All of which is excellent, except that it cannot be reconciled with the BBC in receipt of a state subsidy and hamstrung by Royal Charter commitments as a public service broadcaster. The BBC has itself acknowledged that the owners of devices using the iPlayer do not have to pay the licence fee. That may be the thin end of a wedge, but it is a massive wedge that has been opened up. Any loudly-proclaimed ambition to be “best in the world” must be of interest, and perhaps concern, to unsubsidised broadcasters in other countries. No doubt the BBC still has a great reputation internationally for the impartiality of its news broadcasting, but how is the broadcasting of news to hundreds of millions of people outside Britain to be financed?
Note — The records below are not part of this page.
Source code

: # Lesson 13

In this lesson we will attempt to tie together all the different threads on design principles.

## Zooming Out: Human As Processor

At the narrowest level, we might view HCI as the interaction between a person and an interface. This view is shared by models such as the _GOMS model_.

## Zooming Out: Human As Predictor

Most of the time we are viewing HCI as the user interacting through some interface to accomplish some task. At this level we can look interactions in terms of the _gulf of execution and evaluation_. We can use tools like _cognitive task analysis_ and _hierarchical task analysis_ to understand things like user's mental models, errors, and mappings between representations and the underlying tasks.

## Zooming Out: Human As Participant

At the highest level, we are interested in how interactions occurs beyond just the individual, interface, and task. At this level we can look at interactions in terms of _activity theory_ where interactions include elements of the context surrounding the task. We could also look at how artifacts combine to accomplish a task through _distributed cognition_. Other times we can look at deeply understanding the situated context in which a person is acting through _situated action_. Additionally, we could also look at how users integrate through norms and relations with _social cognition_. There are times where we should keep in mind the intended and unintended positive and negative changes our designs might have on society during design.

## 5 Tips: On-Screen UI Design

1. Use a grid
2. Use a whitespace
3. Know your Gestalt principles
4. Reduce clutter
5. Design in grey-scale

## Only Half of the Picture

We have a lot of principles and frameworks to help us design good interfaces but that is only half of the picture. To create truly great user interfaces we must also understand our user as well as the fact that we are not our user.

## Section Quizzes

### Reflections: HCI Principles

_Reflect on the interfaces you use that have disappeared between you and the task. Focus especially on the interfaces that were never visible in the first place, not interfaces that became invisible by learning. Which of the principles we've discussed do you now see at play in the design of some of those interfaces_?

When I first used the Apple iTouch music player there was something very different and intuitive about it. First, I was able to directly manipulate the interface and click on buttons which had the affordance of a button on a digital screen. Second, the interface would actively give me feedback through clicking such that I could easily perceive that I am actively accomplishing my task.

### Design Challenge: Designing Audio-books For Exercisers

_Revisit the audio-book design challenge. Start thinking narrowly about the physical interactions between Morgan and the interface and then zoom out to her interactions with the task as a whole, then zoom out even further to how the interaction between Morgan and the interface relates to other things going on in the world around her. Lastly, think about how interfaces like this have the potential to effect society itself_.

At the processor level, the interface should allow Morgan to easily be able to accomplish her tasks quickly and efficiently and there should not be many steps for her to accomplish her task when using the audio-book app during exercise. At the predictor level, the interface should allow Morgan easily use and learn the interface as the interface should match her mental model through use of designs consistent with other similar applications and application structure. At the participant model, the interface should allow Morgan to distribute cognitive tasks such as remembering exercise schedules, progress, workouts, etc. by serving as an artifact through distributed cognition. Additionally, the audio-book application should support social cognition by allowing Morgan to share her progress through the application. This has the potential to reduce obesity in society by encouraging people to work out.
Is the money for the reinvented and bespoke iPlayer, and for the half-billion-strong global news audience, to come from advertising, from subscription, from pay per view or from another new and magical source so far wholly unknown to analysts of the broadcasting sector? Big plans and brave words are fine, and Britain is lucky to have someone of Hall’s vision and audacity as the BBC’s director-general. But Hall’s ambitions cannot be financed by licence fee money. The BBC cannot simultaneously be in receipt of a state subsidy heading towards £4 billion and chuck hundreds of millions of “risk capital” at greedy creative-industry entrepreneurs. Either the BBC is a profit-seeking, privately owned, risk-taking and slimline enterprise or it is a state-subsidised, state-owned, publicly accountable and rather bureaucratic behemoth. It cannot be both. At present it is state-subsidised, state-owned, publicly accountable and rather bureaucratic, and it has a lot of catching up to do.
This article opened with the statement that time and technology stand still for no organisation. As far as the BBC is concerned, the guardians of its heritage and reputation have done a lousy job in the last 30 years. They have totally failed to anticipate how technology would alter the BBC’s position in British and international broadcasting. Time is running out. BSkyB, which has the US 21st Century Fox as the dominant shareholder, is leaving it behind even in its home market. Much more seriously, unless it is privatised soon and given the freedom to compete, the global media companies will outmanoeuvre and outgun it in international competition. The notion of the BBC as our “national champion” will be a joke. As a lumbering bureaucracy in public ownership and dependent on state subsidy, the BBC will go the same way in the 21st century as British Leyland and British Shipbuilders in the 20th.